Ah, but you fail to account for Google's incredible knack for building tools designed to do things at scale. Or put AI in things that don't need it.
The possibility Google will either manage to unleash a malicious AI on their infrastructure and/or develop a way to destroy a lot of data at scale quite efficiently or some combination of the two is far from zero.
"We deployed this private cloud with a missing parameter and it wasn't caught" is as different from "we wiped out all customer data" as hello world is from Kubernetes.
No one promised this "should be impossible". Did you confuse "we'll take steps to ensure this never happens again"?
You contend there's no global rm rf for a global cloud provider, but clearly a missing parameter can rm rf a customer in an irrecoverable manner.
The only half you're missing is... how every major cloud outage happens today... a bad configuration update. These companies have hundreds of thousands of servers, but they also use orchestration tools to distribute sets of changes to all of them.
You only need a command to rm rf one box, if you are distributing that command to every box.
Now sure, there are tons of security precautions and checks and such to prevent this! But pretending it's impossible is delusional. People do stupid stuff, at scale, every day.
The most likely scenario is a zero day in an environment necessitating an extremely rapid global rollout, combined with a plain, simple error.
And the most telling thing about most of these outages is that the provider later admits in their postmortem that they just didn't really understand how the system they made worked until it fell over and were forced to learn how it really works.
It's the sort of thing that used to keep me up at night.

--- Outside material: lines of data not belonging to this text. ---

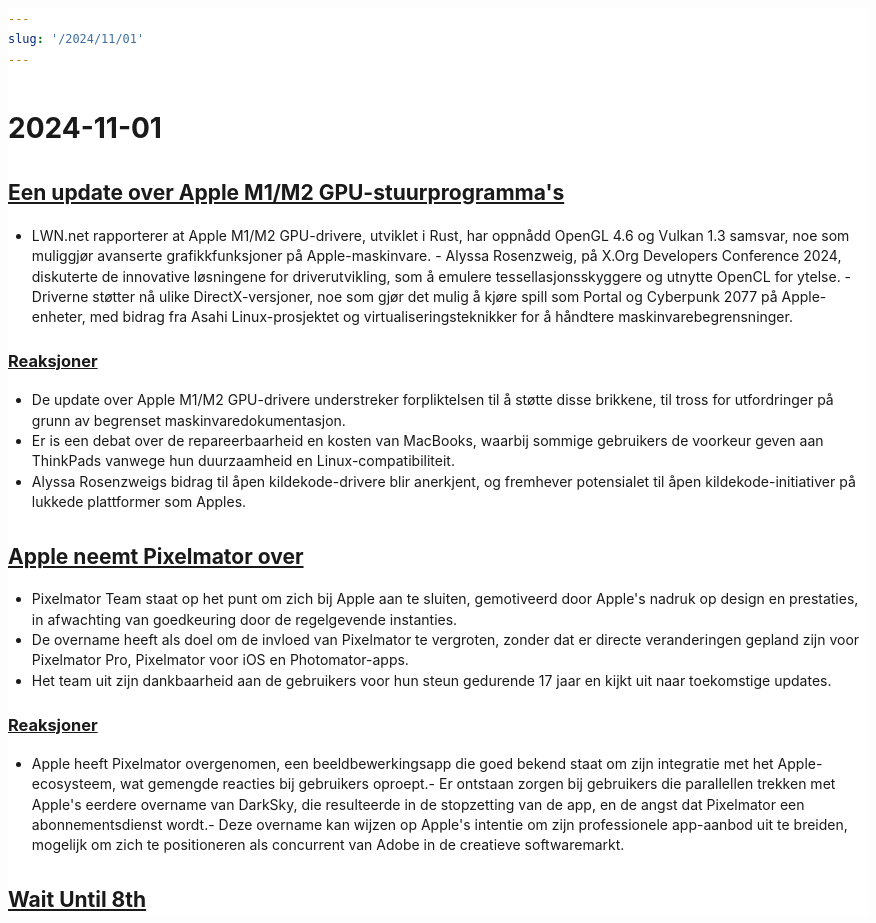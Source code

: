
 ```yaml
---
slug: '/2024/11/01'
---
```


# 2024-11-01

## [Een update over Apple M1/M2 GPU-stuurprogramma's](https://lwn.net/SubscriberLink/995383/34dc5950cab5e739/)

- LWN.net rapporterer at Apple M1/M2 GPU-drivere, utviklet i Rust, har oppnådd OpenGL 4.6 og Vulkan 1.3 samsvar, noe som muliggjør avanserte grafikkfunksjoner på Apple-maskinvare. - Alyssa Rosenzweig, på X.Org Developers Conference 2024, diskuterte de innovative løsningene for driverutvikling, som å emulere tessellasjonsskyggere og utnytte OpenCL for ytelse. - Driverne støtter nå ulike DirectX-versjoner, noe som gjør det mulig å kjøre spill som Portal og Cyberpunk 2077 på Apple-enheter, med bidrag fra Asahi Linux-prosjektet og virtualiseringsteknikker for å håndtere maskinvarebegrensninger.

### [Reaksjoner](https://news.ycombinator.com/item?id=42011239)

- De update over Apple M1/M2 GPU-drivere understreker forpliktelsen til å støtte disse brikkene, til tross for utfordringer på grunn av begrenset maskinvaredokumentasjon.
- Er is een debat over de repareerbaarheid en kosten van MacBooks, waarbij sommige gebruikers de voorkeur geven aan ThinkPads vanwege hun duurzaamheid en Linux-compatibiliteit.
- Alyssa Rosenzweigs bidrag til åpen kildekode-drivere blir anerkjent, og fremhever potensialet til åpen kildekode-initiativer på lukkede plattformer som Apples.

## [Apple neemt Pixelmator over](https://www.pixelmator.com/blog/2024/11/01/a-new-home-for-pixelmator/)

- Pixelmator Team staat op het punt om zich bij Apple aan te sluiten, gemotiveerd door Apple's nadruk op design en prestaties, in afwachting van goedkeuring door de regelgevende instanties.
- De overname heeft als doel om de invloed van Pixelmator te vergroten, zonder dat er directe veranderingen gepland zijn voor Pixelmator Pro, Pixelmator voor iOS en Photomator-apps.
- Het team uit zijn dankbaarheid aan de gebruikers voor hun steun gedurende 17 jaar en kijkt uit naar toekomstige updates.

### [Reaksjoner](https://news.ycombinator.com/item?id=42018013)

- Apple heeft Pixelmator overgenomen, een beeldbewerkingsapp die goed bekend staat om zijn integratie met het Apple-ecosysteem, wat gemengde reacties bij gebruikers oproept.- Er ontstaan zorgen bij gebruikers die parallellen trekken met Apple's eerdere overname van DarkSky, die resulteerde in de stopzetting van de app, en de angst dat Pixelmator een abonnementsdienst wordt.- Deze overname kan wijzen op Apple's intentie om zijn professionele app-aanbod uit te breiden, mogelijk om zich te positioneren als concurrent van Adobe in de creatieve softwaremarkt.

## [Wait Until 8th](https://www.waituntil8th.org)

The release process, monitoring checks, etc. for a customer's private cloud is generally significantly different from the release process for a global product. I'm not going to get any more specific for all the standard NDA reasons, but having worked for Google and Microsoft among others....no, the risk you describe doesn't translate from one to the other.
I understand you believe the checks cannot fail that catastrophically, and I agree that the likelihood they do is quite low.
But it can happen, and it only has to happen once. (Also FYI, telling me your work history just tells me you've drunk the koolaid, ain't proof you know more.)
There are a few things that can cause tremendously widespread outages, essentially all of them network configuration changes. Actually deleting customer data is dramatically more difficult to the point of impossible - there are so many different services in so many different locations with so many layers of access control. There is no "one command" that can do such a thing - at the scale of a worldwide network of data centers there is no "rm -rf /".